> [WORK INSTRUCTIONS]
Return every line from the records below in which the word "tilde" is found.

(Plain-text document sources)
──────
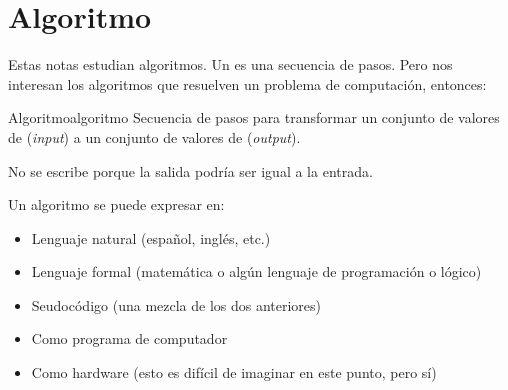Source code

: \section{Algoritmo}

Estas notas estudian algoritmos. Un  es una secuencia de pasos. Pero nos interesan los algoritmos que resuelven un problema de computación, entonces:

\begin{definicion}{Algoritmo}{algoritmo}
Secuencia de pasos para transformar un conjunto de valores de  (\textit{input}) a un conjunto de valores de  (\textit{output}).
\end{definicion}
No se escribe  porque la salida podría ser igual a la entrada.

Un algoritmo se puede expresar en:
\begin{itemize}
  \item Lenguaje natural (español, inglés, etc.)
  \item Lenguaje formal (matemática o algún lenguaje de programación o lógico)
  \item Seudocódigo (una mezcla de los dos anteriores)
  \item Como programa de computador
  \item Como hardware (esto es difícil de imaginar en este punto, pero sí)
\end{itemize}
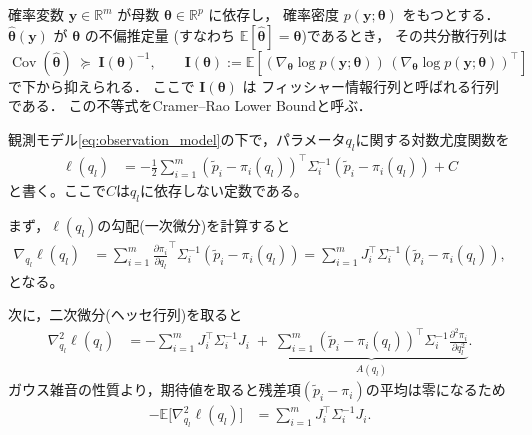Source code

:\begin{dfn}
確率変数 $\mathbf y\in\mathbb R^{m}$ が母数 $\boldsymbol\theta\in\mathbb R^{p}$ に依存し，
確率密度 $p(\mathbf y;\boldsymbol\theta)$ をもつとする．  
$\hat{\boldsymbol\theta}(\mathbf y)$ が $\boldsymbol\theta$ の不偏推定量
(すなわち $\mathbb E[\hat{\boldsymbol\theta}]=\boldsymbol\theta$)であるとき，
その共分散行列は
\[
    \operatorname{Cov}(\hat{\boldsymbol\theta})
    \;\succeq\;
    \mathbf I(\boldsymbol\theta)^{-1},
    \qquad
    \mathbf I(\boldsymbol\theta)
    :=\mathbb E\!\left[
        \left(\nabla_{\!\boldsymbol\theta}\!\log p(\mathbf y;\boldsymbol\theta)\right)
        \,\left(\nabla_{\!\boldsymbol\theta}\!\log p(\mathbf y;\boldsymbol\theta)\right)^{\!\top}
    \right]
\]
で下から抑えられる．  
ここで $\mathbf I(\boldsymbol\theta)$ は
フィッシャー情報行列と呼ばれる行列である．
この不等式をCramer--Rao Lower Boundと呼ぶ．
\end{dfn}

観測モデル\eqref{eq:observation_model}の下で，パラメータ$q_l$に関する対数尤度関数を
\begin{equation}
\begin{aligned}
\ell(q_l)
&= -\frac{1}{2}\sum_{i=1}^m
(\tilde p_i - \pi_i(q_l))^\top \Sigma_i^{-1}(\tilde p_i - \pi_i(q_l)) + C
\label{eq:loglikelihood_expanded}
\end{aligned}
\end{equation}
と書く。ここで$C$は$q_l$に依存しない定数である。

まず，$\ell(q_l)$の勾配(一次微分)を計算すると
\begin{equation}
\begin{aligned}
\nabla_{q_l}\ell(q_l)
&= \sum_{i=1}^m
\frac{\partial \pi_i}{\partial q_l}^\top
\Sigma_i^{-1}(\tilde p_i - \pi_i(q_l))
= \sum_{i=1}^m J_i^\top \Sigma_i^{-1}(\tilde p_i - \pi_i(q_l)),
\end{aligned}
\label{eq:grad_loglikelihood}
\end{equation}
となる。

次に，二次微分(ヘッセ行列)を取ると
\begin{equation}
\begin{aligned}
\nabla^2_{q_l}\ell(q_l)
&= -\sum_{i=1}^m
J_i^\top \Sigma_i^{-1} J_i
\;+\;\underbrace{\sum_{i=1}^m
(\tilde p_i - \pi_i(q_l))^\top
\Sigma_i^{-1}
\frac{\partial^2 \pi_i}{\partial q_l^2}}_{A(q_l)}.
\end{aligned}
\label{eq:hessian_loglikelihood}
\end{equation}
ガウス雑音の性質より，期待値を取ると残差項$(\tilde p_i - \pi_i)$の平均は零になるため
\begin{equation}
\begin{aligned}
-\mathbb{E}\bigl[\nabla^2_{q_l}\ell(q_l)\bigr]
&= \sum_{i=1}^m J_i^\top \Sigma_i^{-1} J_i.
\end{aligned}
\label{eq:FIM_derivation}
\end{equation}

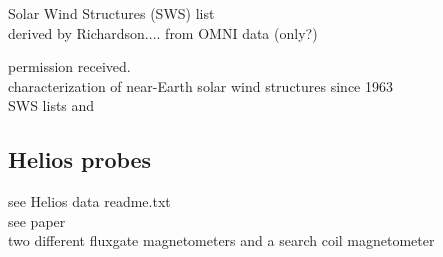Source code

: Solar Wind Structures (SWS) list\\
derived by Richardson.... from OMNI data (only?)

permission received.\\

characterization of near-Earth solar wind structures since 1963\\
SWS lists \citep{Richardson2000} and \citep{Richardson2012}


\subsection{Helios probes}
\label{sec:helios_probes}

see Helios data readme.txt\\
see paper\\

two different fluxgate magnetometers and a search coil magnetometer\\

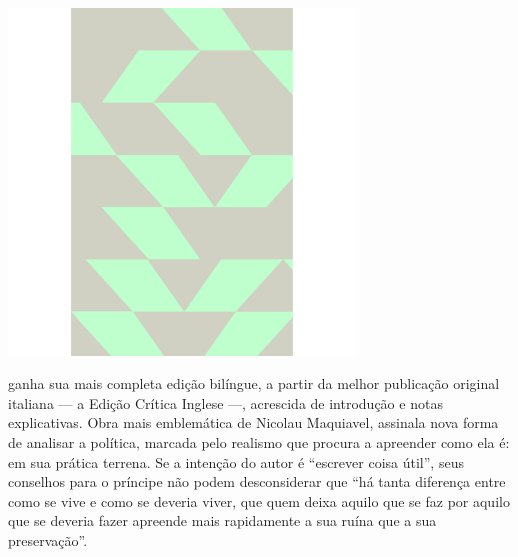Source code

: \hspace*{-.4cm}\begin{minipage}[c]{.5\linewidth}
\small{
{}}
\end{minipage}


\pagebreak

\hspace{.5cm}

\begin{center}
\hspace*{.5cm}\includegraphics[width=92mm]{./grid/maquiavel.jpg}
\end{center}

\hspace*{-7cm}\hrulefill\hspace*{-7cm}

\medskip

 ganha sua mais completa edição bilíngue, a partir da melhor publicação original italiana --- a Edição Crítica Inglese ---, acrescida de introdução e notas explicativas. Obra mais emblemática de Nicolau Maquiavel, {} assinala nova forma de analisar a política, marcada pelo realismo que procura a apreender como ela é: em sua prática terrena. Se a intenção do autor é “escrever coisa útil”, seus conselhos para o príncipe não podem desconsiderar que “há tanta diferença entre como se vive e como se deveria viver, que quem deixa aquilo que se faz por aquilo que se deveria fazer apreende mais rapidamente a sua ruína que a sua preservação”.

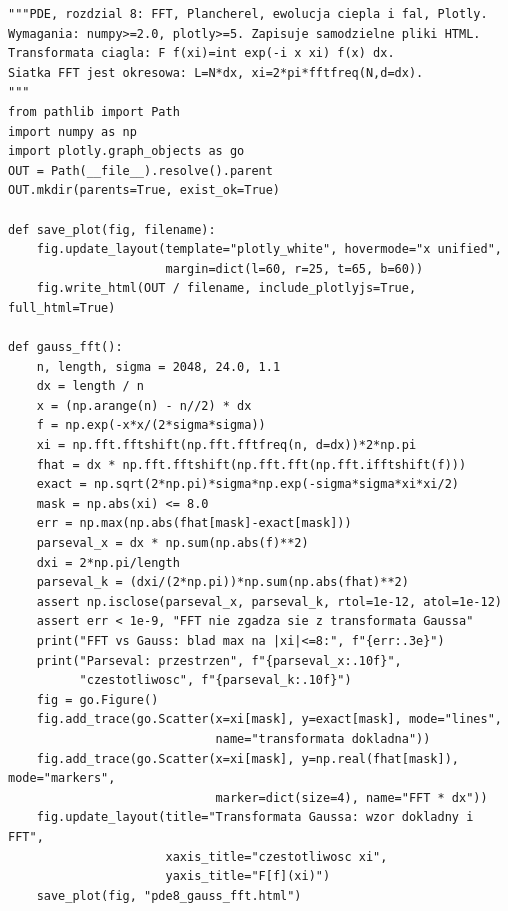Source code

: \begin{lstlisting}[style=pythonpde,
caption={Transformata Gaussa, dyskretna tożsamość Parsevala, ewolucje spektralne oraz normy $H^s$ (Plotly)},
label={code:pde8-plotly}]
"""PDE, rozdzial 8: FFT, Plancherel, ewolucja ciepla i fal, Plotly.
Wymagania: numpy>=2.0, plotly>=5. Zapisuje samodzielne pliki HTML.
Transformata ciagla: F f(xi)=int exp(-i x xi) f(x) dx.
Siatka FFT jest okresowa: L=N*dx, xi=2*pi*fftfreq(N,d=dx).
"""
from pathlib import Path
import numpy as np
import plotly.graph_objects as go
OUT = Path(__file__).resolve().parent
OUT.mkdir(parents=True, exist_ok=True)

def save_plot(fig, filename):
    fig.update_layout(template="plotly_white", hovermode="x unified",
                      margin=dict(l=60, r=25, t=65, b=60))
    fig.write_html(OUT / filename, include_plotlyjs=True, full_html=True)

def gauss_fft():
    n, length, sigma = 2048, 24.0, 1.1
    dx = length / n
    x = (np.arange(n) - n//2) * dx
    f = np.exp(-x*x/(2*sigma*sigma))
    xi = np.fft.fftshift(np.fft.fftfreq(n, d=dx))*2*np.pi
    fhat = dx * np.fft.fftshift(np.fft.fft(np.fft.ifftshift(f)))
    exact = np.sqrt(2*np.pi)*sigma*np.exp(-sigma*sigma*xi*xi/2)
    mask = np.abs(xi) <= 8.0
    err = np.max(np.abs(fhat[mask]-exact[mask]))
    parseval_x = dx * np.sum(np.abs(f)**2)
    dxi = 2*np.pi/length
    parseval_k = (dxi/(2*np.pi))*np.sum(np.abs(fhat)**2)
    assert np.isclose(parseval_x, parseval_k, rtol=1e-12, atol=1e-12)
    assert err < 1e-9, "FFT nie zgadza sie z transformata Gaussa"
    print("FFT vs Gauss: blad max na |xi|<=8:", f"{err:.3e}")
    print("Parseval: przestrzen", f"{parseval_x:.10f}",
          "czestotliwosc", f"{parseval_k:.10f}")
    fig = go.Figure()
    fig.add_trace(go.Scatter(x=xi[mask], y=exact[mask], mode="lines",
                             name="transformata dokladna"))
    fig.add_trace(go.Scatter(x=xi[mask], y=np.real(fhat[mask]), mode="markers",
                             marker=dict(size=4), name="FFT * dx"))
    fig.update_layout(title="Transformata Gaussa: wzor dokladny i FFT",
                      xaxis_title="czestotliwosc xi",
                      yaxis_title="F[f](xi)")
    save_plot(fig, "pde8_gauss_fft.html")


\end{lstlisting}
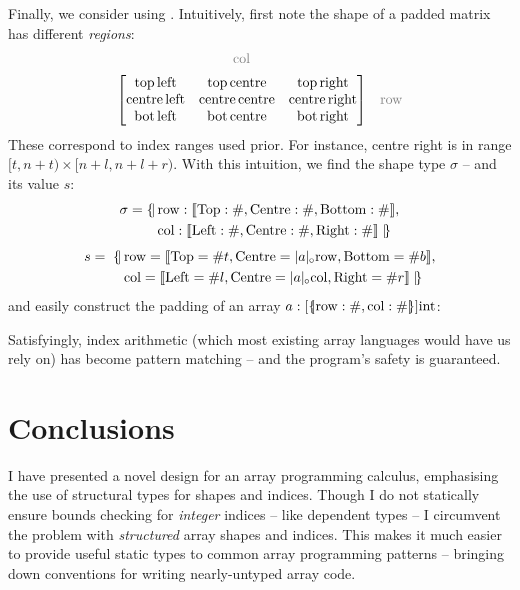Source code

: \needspace{3em}
\noindent
Finally, we consider using \starr{}. Intuitively, first note the shape of a padded matrix has different \textit{regions}: \\[-0.5em]
$$
\begin{matrix}
{\color{gray} \mathrm{col}} & \\[0.5em]
\begin{bmatrix}
\mathrm{top\, left} & \mathrm{top\, centre} & \mathrm{top\, right} \\
\mathrm{centre\, left} & \mathrm{centre\, centre} & \mathrm{centre\, right} \\
\mathrm{bot\, left} & \mathrm{bot\, centre} & \mathrm{bot\, right} \\
\end{bmatrix} & {\color{gray} \mathrm{row}} 
\end{matrix} $$
These correspond to index ranges used prior. For instance, centre right is in range $[t, n + t) \times [n + l, n + l + r)$.
With this intuition, we find the \starr{} shape type $\sigma$ -- and its value $s$:
\begin{align*}
\sigma =  \{\!\mid &\, \mathrm{row}: \sconcattype{\mathrm{Top}: \ssized, \mathrm{Centre}: \ssized,\mathrm{Bottom}: \ssized}, \\ 
&\, \mathrm{col} : \sconcattype{\mathrm{Left}: \ssized, \mathrm{Centre}: \ssized,\mathrm{Right}: \ssized} \mid\!\} 
\end{align*}
\vspace{-2em}
\begin{align*}
s =\; \{\!\mid &\,\mathrm{row}= \sconcatval{\mathrm{Top}= \ssize t, \mathrm{Centre}= \sproductproj{\sshape{a}}{\mathrm{row}}, \mathrm{Bottom}= \ssize b}, \\ 
&\,\mathrm{col}= \sconcatval{ \mathrm{Left}= \ssize l, \mathrm{Centre}= \sproductproj{\sshape{a}}{\mathrm{col}}, \mathrm{Right}= \ssize r} \mid\!\}
\end{align*}
and easily construct the padding of an array $a : [\sproducttype{\mathrm{row} : \ssized,\mathrm{col} : \ssized }] \mathrm{int} $:

Satisfyingly, index arithmetic (which most existing array languages would have us rely on) has become pattern matching -- and the program's safety is guaranteed.

\section{Conclusions}

I have presented a novel design for an array programming calculus, emphasising the use of structural types for shapes and indices. 
Though I do not statically ensure bounds checking for \emph{integer} indices -- like dependent types -- I circumvent the problem with \emph{structured} array shapes and indices. 
This makes it much easier to provide useful static types to common array programming patterns -- bringing down conventions for writing nearly-untyped array code. 

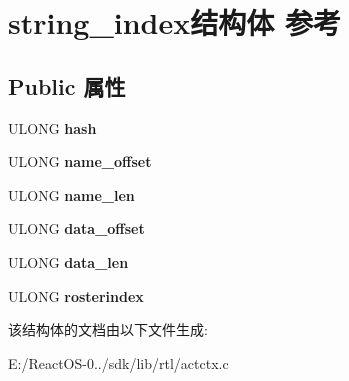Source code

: \hypertarget{structstring__index}{}\section{string\+\_\+index结构体 参考}
\label{structstring__index}
\subsection*{Public 属性}
\begin{DoxyCompactItemize}
\item 
\mbox{\label{structstring__index_a33f55ee9f1bf8c4fb66e12cb36a46ab9}} 
U\+L\+O\+NG {\bfseries hash}
\item 
\mbox{\label{structstring__index_a664ece57e3e1526a665359ec0a2de86c}} 
U\+L\+O\+NG {\bfseries name\+\_\+offset}
\item 
\mbox{\label{structstring__index_a0ca8d8391d0c7a75b2860cce06e16744}} 
U\+L\+O\+NG {\bfseries name\+\_\+len}
\item 
\mbox{\label{structstring__index_a042ee3731880406f2b5fc318ea32d52a}} 
U\+L\+O\+NG {\bfseries data\+\_\+offset}
\item 
\mbox{\label{structstring__index_abe42c745e725cf1256d2e6c462c6b75c}} 
U\+L\+O\+NG {\bfseries data\+\_\+len}
\item 
\mbox{\label{structstring__index_ac6897fc0989b044df2cf7f7c4731d717}} 
U\+L\+O\+NG {\bfseries rosterindex}
\end{DoxyCompactItemize}


该结构体的文档由以下文件生成\+:\begin{DoxyCompactItemize}
\item 
E\+:/\+React\+O\+S-\/0../sdk/lib/rtl/actctx.\+c\end{DoxyCompactItemize}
──────
> [YOUR SOLUTION]
(\tilde p_i - \pi_i(q_l))^\top \Sigma_i^{-1}(\tilde p_i - \pi_i(q_l)) + C
\Sigma_i^{-1}(\tilde p_i - \pi_i(q_l))
= \sum_{i=1}^m J_i^\top \Sigma_i^{-1}(\tilde p_i - \pi_i(q_l)),
(\tilde p_i - \pi_i(q_l))^\top
ガウス雑音の性質より，期待値を取ると残差項$(\tilde p_i - \pi_i)$の平均は零になるため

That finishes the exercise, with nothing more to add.